[Dataset entries]
++++++++++

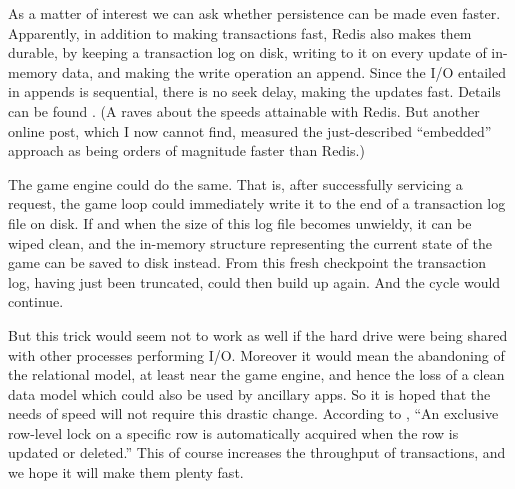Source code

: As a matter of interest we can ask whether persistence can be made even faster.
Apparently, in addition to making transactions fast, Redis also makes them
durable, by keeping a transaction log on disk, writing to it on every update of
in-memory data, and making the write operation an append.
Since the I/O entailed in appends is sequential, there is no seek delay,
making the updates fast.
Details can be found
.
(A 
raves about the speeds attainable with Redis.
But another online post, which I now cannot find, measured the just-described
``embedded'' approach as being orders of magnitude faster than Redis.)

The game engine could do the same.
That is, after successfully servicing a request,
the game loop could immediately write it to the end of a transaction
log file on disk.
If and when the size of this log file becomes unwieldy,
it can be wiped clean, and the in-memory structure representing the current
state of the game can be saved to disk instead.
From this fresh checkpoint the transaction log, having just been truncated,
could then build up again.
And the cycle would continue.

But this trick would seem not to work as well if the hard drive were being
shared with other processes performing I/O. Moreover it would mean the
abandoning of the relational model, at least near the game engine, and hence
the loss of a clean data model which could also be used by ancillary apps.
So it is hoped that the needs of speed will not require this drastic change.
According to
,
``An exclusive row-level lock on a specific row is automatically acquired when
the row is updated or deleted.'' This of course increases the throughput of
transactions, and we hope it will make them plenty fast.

++++++++++

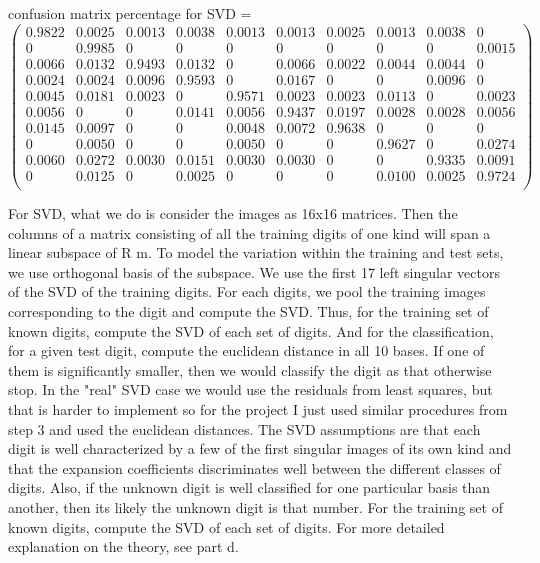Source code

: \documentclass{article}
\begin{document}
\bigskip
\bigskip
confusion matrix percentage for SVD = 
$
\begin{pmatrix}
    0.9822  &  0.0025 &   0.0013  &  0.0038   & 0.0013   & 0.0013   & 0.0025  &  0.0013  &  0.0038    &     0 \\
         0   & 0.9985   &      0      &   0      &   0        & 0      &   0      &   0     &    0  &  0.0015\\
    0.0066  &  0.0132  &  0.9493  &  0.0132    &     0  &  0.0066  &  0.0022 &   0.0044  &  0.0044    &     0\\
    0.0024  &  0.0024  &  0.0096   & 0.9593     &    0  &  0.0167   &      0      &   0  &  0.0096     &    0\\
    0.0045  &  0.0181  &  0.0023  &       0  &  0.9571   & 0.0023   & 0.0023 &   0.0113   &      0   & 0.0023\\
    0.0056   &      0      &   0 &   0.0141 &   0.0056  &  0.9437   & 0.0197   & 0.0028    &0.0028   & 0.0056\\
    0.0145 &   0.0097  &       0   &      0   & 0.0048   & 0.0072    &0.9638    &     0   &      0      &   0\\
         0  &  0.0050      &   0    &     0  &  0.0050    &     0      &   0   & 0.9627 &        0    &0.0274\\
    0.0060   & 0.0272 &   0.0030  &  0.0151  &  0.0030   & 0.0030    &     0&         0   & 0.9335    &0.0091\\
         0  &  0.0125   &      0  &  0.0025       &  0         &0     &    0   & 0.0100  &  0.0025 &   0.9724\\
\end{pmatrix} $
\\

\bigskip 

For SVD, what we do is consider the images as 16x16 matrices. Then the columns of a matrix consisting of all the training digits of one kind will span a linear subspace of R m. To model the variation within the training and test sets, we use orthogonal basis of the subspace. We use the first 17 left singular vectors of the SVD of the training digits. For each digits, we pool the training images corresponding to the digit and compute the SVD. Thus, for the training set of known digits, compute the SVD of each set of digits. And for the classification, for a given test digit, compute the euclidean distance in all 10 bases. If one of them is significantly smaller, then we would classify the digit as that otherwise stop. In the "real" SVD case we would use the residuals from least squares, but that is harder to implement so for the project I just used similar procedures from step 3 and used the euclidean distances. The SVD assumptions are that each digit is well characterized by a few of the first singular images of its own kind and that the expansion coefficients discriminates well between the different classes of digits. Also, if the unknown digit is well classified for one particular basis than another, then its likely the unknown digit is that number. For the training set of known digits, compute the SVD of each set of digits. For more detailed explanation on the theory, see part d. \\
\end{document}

++++++++++

> _Instructions for the task_
Wherever the string "when" appears in the data above, copy the line it sits in.

> _Response to the task_
If and when the size of this log file becomes unwieldy,
``An exclusive row-level lock on a specific row is automatically acquired when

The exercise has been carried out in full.